▶ _Exercise directions_: In the entries below, find the line containing "And I bowed", then copy it and every later line exactly, ending with the last line.

▶ _Records for this exercise_:
>>>>

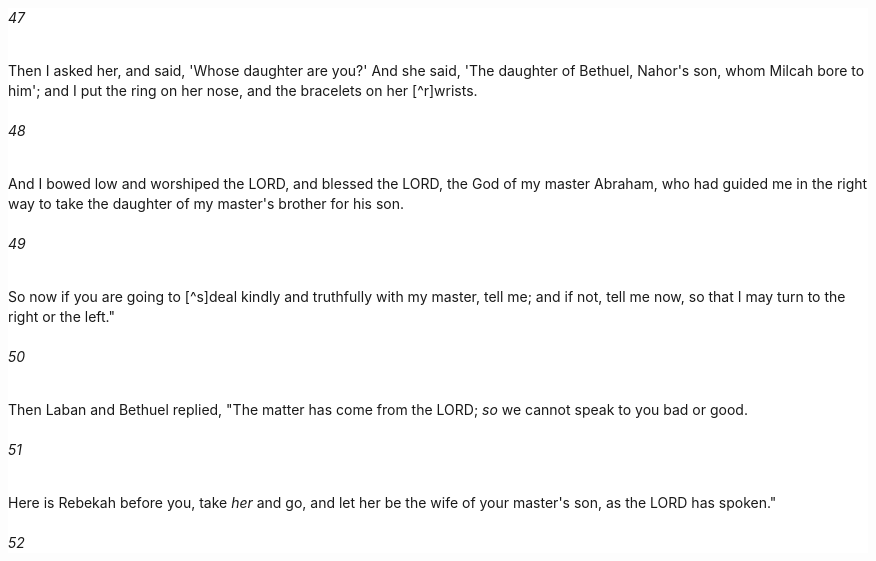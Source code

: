 





###### 47 



Then I asked her, and said, 'Whose daughter are you?' And she said, 'The daughter of Bethuel, Nahor's son, whom Milcah bore to him'; and I put the ring on her nose, and the bracelets on her [^r]wrists. 







###### 48 



And I bowed low and worshiped the LORD, and blessed the LORD, the God of my master Abraham, who had guided me in the right way to take the daughter of my master's brother for his son. 







###### 49 



So now if you are going to [^s]deal kindly and truthfully with my master, tell me; and if not, tell me now, so that I may turn to the right or the left." 







###### 50 



Then Laban and Bethuel replied, "The matter has come from the LORD; _so_ we cannot speak to you bad or good. 







###### 51 



Here is Rebekah before you, take _her_ and go, and let her be the wife of your master's son, as the LORD has spoken." 







###### 52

<<<<

▶ _Solution_:
And I bowed low and worshiped the LORD, and blessed the LORD, the God of my master Abraham, who had guided me in the right way to take the daughter of my master's brother for his son. 







###### 49 



So now if you are going to [^s]deal kindly and truthfully with my master, tell me; and if not, tell me now, so that I may turn to the right or the left." 







###### 50 



Then Laban and Bethuel replied, "The matter has come from the LORD; _so_ we cannot speak to you bad or good. 







###### 51 



Here is Rebekah before you, take _her_ and go, and let her be the wife of your master's son, as the LORD has spoken." 







###### 52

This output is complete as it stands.